Docker Swarm Restoration on geocodes-aws.earthcube.org

Date: 2026-02-18

In Feb 2026, the main aws server drive filled and corrupted the docker database, The server had to be restored in pieces. this

Issue

Docker Swarm encountered a corrupted Raft WAL (Write-Ahead Log) error:

Error: manager stopped: can't initialize raft node: irreparable WAL error: wal: max entry size limit exceeded

Resolution Steps

1. SSH into the server

ssh -i ~/.ssh/earthcube.pem earthcube@geocodes-aws.earthcube.org

2. Force leave the corrupted swarm

docker swarm leave --force

3. Initialize a new swarm with the public IP

docker swarm init --advertise-addr 44.227.79.248

4. Create the overlay network

docker network create \
  --driver overlay \
  portainer_agent_network

5. Deploy the Portainer agent service

docker service create \
  --name portainer_agent \
  --network portainer_agent_network \
  -p 9001:9001/tcp \
  --mode global \
  --constraint 'node.platform.os == linux' \
  --mount type=bind,src=//var/run/docker.sock,dst=/var/run/docker.sock \
  --mount type=bind,src=//var/lib/docker/volumes,dst=/var/lib/docker/volumes \
  --mount type=bind,src=//,dst=/host \
  portainer/agent:2.33.0

6. Verify the service is running

docker service ls
docker service ps portainer_agent

Result

  • Swarm reinitialized successfully
  • Portainer agent accessible at 44.227.79.248:9001

Step 2: Rebuild in Scheduler

install the base, and services stacks.

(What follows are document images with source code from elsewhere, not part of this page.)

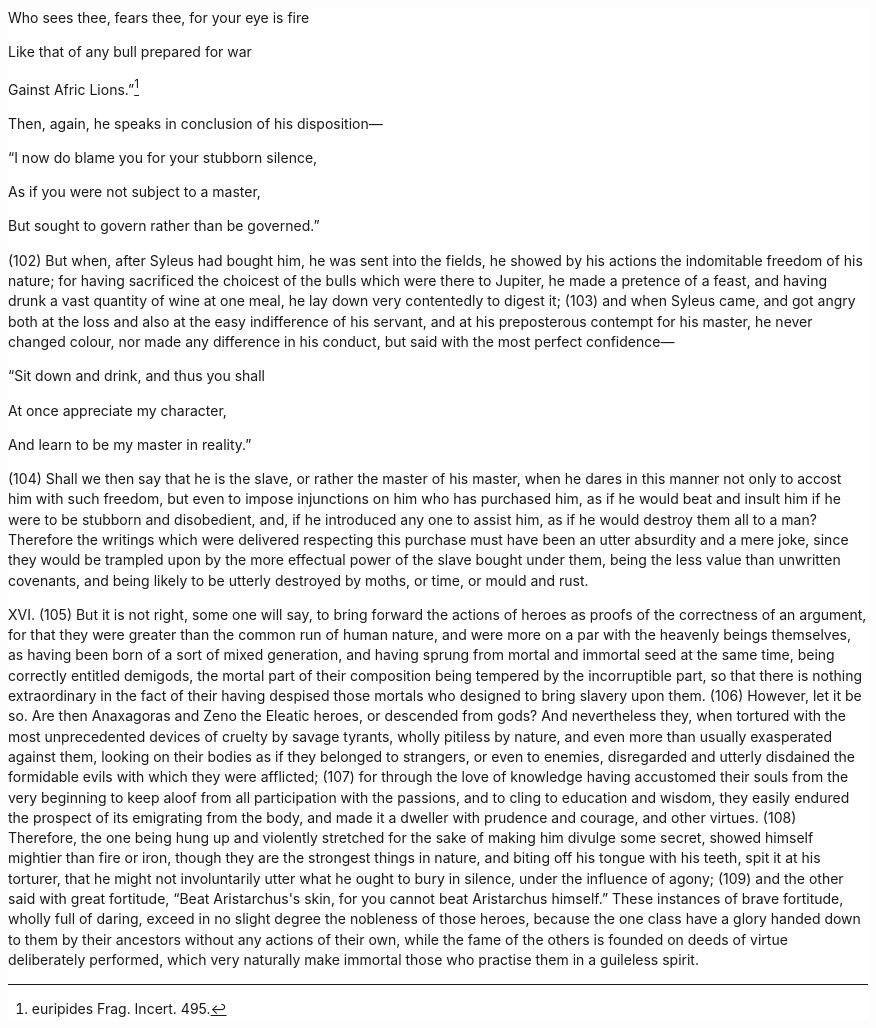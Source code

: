 Who sees thee, fears thee, for your eye is fire

Like that of any bull prepared for war

Gainst Afric Lions.”[^13]

Then, again, he speaks in conclusion of his disposition—

“I now do blame you for your stubborn silence,

As if you were not subject to a master,

But sought to govern rather than be governed.”

<span id="v102">(102)</span> But when, after Syleus had bought him, he was sent into the fields, he showed by his actions the indomitable freedom of his nature; for having sacrificed the choicest of the bulls which were there to Jupiter, he made a pretence of a feast, and having drunk a vast quantity of wine at one meal, he lay down very contentedly to digest it; <span id="v103">(103)</span> and when Syleus came, and got angry both at the loss and also at the easy indifference of his servant, and at his preposterous contempt for his master, he never changed colour, nor made any difference in his conduct, but said with the most perfect confidence—

“Sit down and drink, and thus you shall

At once appreciate my character,

And learn to be my master in reality.”

<span id="v104">(104)</span> Shall we then say that he is the slave, or rather the master of his master, when he dares in this manner not only to accost him with such freedom, but even to impose injunctions on him who has purchased him, as if he would beat and insult him if he were to be stubborn and disobedient, and, if he introduced any one to assist him, as if he would destroy them all to a man? Therefore the writings which were delivered respecting this purchase must have been an utter absurdity and a mere joke, since they would be trampled upon by the more effectual power of the slave bought under them, being the less value than unwritten covenants, and being likely to be utterly destroyed by moths, or time, or mould and rust.

XVI. <span id="v105">(105)</span> But it is not right, some one will say, to bring forward the actions of heroes as proofs of the correctness of an argument, for that they were greater than the common run of human nature, and were more on a par with the heavenly beings themselves, as having been born of a sort of mixed generation, and having sprung from mortal and immortal seed at the same time, being correctly entitled demigods, the mortal part of their composition being tempered by the incorruptible part, so that there is nothing extraordinary in the fact of their having despised those mortals who designed to bring slavery upon them. <span id="v106">(106)</span> However, let it be so. Are then Anaxagoras and Zeno the Eleatic heroes, or descended from gods? And nevertheless they, when tortured with the most unprecedented devices of cruelty by savage tyrants, wholly pitiless by nature, and even more than usually exasperated against them, looking on their bodies as if they belonged to strangers, or even to enemies, disregarded and utterly disdained the formidable evils with which they were afflicted; <span id="v107">(107)</span> for through the love of knowledge having accustomed their souls from the very beginning to keep aloof from all participation with the passions, and to cling to education and wisdom, they easily endured the prospect of its emigrating from the body, and made it a dweller with prudence and courage, and other virtues. <span id="v108">(108)</span> Therefore, the one being hung up and violently stretched for the sake of making him divulge some secret, showed himself mightier than fire or iron, though they are the strongest things in nature, and biting off his tongue with his teeth, spit it at his torturer, that he might not involuntarily utter what he ought to bury in silence, under the influence of agony; <span id="v109">(109)</span> and the other said with great fortitude, “Beat Aristarchus's skin, for you cannot beat Aristarchus himself.” These instances of brave fortitude, wholly full of daring, exceed in no slight degree the nobleness of those heroes, because the one class have a glory handed down to them by their ancestors without any actions of their own, while the fame of the others is founded on deeds of virtue deliberately performed, which very naturally make immortal those who practise them in a guileless spirit.


[^1]: compare Moore—“You may break, you may shatter the vase if you will, / But the scent of the roses will hang round it still.”
[^2]: it is not known from what play this line comes; it is placed among the Incerta Fragments, No. 89, by Brunck.
[^3]: this line is from an unknown tragedy by Euripides. Fragmenta Incerta, 348.
[^4]: this is a fragment of Euripides from the Syleus. Fr. 2.
[^5]: Genesis 16:9.
[^6]: see Iliad 10:3.
[^7]: some editions print this as a quotation, but Mangey does not. It is not known where it comes from if it is one.
[^8]: there is a considerable hiatus in the text here.
[^9]: Genesis 28:1.
[^10]: Deuteronomy 30:14.
[^11]: the Greek is essaio—n e— hosio—n, as if essaio—n was only a variety of the word hosio—n, “holy.”
[^12]: see 100:4.
[^13]: euripides Frag. Incert. 495.
[^14]: hom. Il. 6:409.
[^15]: euripides, Hecuba, 548.
[^16]: this is a parody on Hom. Il. 1.180, where Agamemnon speaks to Achilles.
[^17]: the Furies.
[^18]: fragmenta Incerta, 495.
[^19]: aesch. Fragm. 648.
[^20]: this again is from the Syleus of Euripides.
[^21]: from Theognis Carm. 41.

You will need to create networks as listed in the documentation

Step 3: Clean the blazegraph

stop the services stack

sudo ls -lh /var/lib/docker/volumes/graph/_data/
sudo rm /var/lib/docker/volumes/graph/_data/blazegraph.jnl
sudo rm /var/lib/docker/volumes/graph/_data/backup.jnl
sudo rm /var/lib/docker/volumes/graph/_data/rules.log
start the service stack

Step 4: Rebuild in Tenant/communites Scheduler

go to the scheduler * materialize the tenant_create asset
* materialize the tenant_load asset there may be some errored partitions. that's cruft * At present, the containers are not created. that needs to be done manually.